Supporting Those in Your Life with Endometriosis
Last updated: August 2021
I’ve written a lot about supporting your loved one with endometriosis, and this often tends to be from my own perspective – that is, living as a couple without dependents. Today, I wanted to widen that perspective and include others in our lives that might have endo. After all, the condition affects one in ten women, so chances are there are other people in your life living with the diagnosis.
Supporting these other people - whether it’s a friend, daughter, sister, colleague, student, etc. – will look different depending on the relationship you have with this person and the amount and type of time you spend together.
For example, I often encourage taking on extra chores or responsibilities when your loved one is having a flair up – doing the dishes, grocery shopping etc. – and whilst this will still be relevant to a daughter or housemate with endo, it would be less so with someone you don’t live with. Similarly, asking how they are and talking candidly about their pain and symptoms might be helpful to someone you know intimately, this would be much too personal a topic to breach with someone you don’t know as well.
But there are some things you can do to support anyone in your life with endo, regardless of who they are.

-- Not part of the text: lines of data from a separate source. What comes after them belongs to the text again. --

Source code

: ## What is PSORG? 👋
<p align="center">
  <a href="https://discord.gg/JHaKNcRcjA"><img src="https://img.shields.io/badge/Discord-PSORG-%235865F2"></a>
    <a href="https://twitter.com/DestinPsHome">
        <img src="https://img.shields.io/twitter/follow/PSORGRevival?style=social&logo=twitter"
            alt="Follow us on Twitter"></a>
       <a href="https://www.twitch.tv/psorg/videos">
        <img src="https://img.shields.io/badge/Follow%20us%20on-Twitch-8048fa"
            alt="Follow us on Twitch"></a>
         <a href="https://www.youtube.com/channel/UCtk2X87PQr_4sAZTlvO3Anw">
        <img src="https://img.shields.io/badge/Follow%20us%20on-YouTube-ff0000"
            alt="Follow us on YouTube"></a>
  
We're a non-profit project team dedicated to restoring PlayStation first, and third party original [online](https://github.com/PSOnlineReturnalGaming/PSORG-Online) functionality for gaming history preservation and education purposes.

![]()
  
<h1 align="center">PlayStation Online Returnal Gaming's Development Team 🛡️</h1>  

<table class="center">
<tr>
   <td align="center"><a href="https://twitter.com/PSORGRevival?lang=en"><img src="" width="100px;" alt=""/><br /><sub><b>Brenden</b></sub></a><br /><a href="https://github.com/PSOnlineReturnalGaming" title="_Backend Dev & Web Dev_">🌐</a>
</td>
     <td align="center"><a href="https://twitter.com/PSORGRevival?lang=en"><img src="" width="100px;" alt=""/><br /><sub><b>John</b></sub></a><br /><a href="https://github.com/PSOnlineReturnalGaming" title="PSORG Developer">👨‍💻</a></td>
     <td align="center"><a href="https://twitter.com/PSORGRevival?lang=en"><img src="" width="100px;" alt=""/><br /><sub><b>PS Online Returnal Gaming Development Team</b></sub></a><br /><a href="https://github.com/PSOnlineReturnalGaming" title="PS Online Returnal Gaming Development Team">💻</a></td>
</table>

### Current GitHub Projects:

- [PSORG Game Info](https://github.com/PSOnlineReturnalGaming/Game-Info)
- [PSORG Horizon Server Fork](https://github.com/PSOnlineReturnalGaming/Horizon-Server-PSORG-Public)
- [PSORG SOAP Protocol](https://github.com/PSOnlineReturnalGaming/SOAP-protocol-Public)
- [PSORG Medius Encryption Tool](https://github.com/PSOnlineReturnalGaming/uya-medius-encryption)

Whether you are helping support a loved one, or you are a manager to an employee with endometriosis, understanding the condition and its associated symptoms and struggles is really important. Being informed on the subject will not only help you empathize and communicate with the person better, but in a workplace scenario it will better help you prepare and make any necessary adjustments to support them at work.
Understanding someone’s endometriosis is great, but thinking you have a better idea of how to deal with it than they do is not. It’s important to listen and really hear what they are saying. No one understands their body and struggles better than they do, and with a condition like endometriosis – which is understudied and has a wide range of symptoms and severities – it’s important to listen.
No matter who you know with endometriosis, you can support them by advocating for them. As I just said, endometriosis is still understudied and - although it is gaining recognition – its recognition still falls far short of it’s impact on public health. We can advocate for all members of the endometriosis community by spreading awareness of the condition, supporting charities and organizations where we can, and standing up for the people in our lives who live with endometriosis.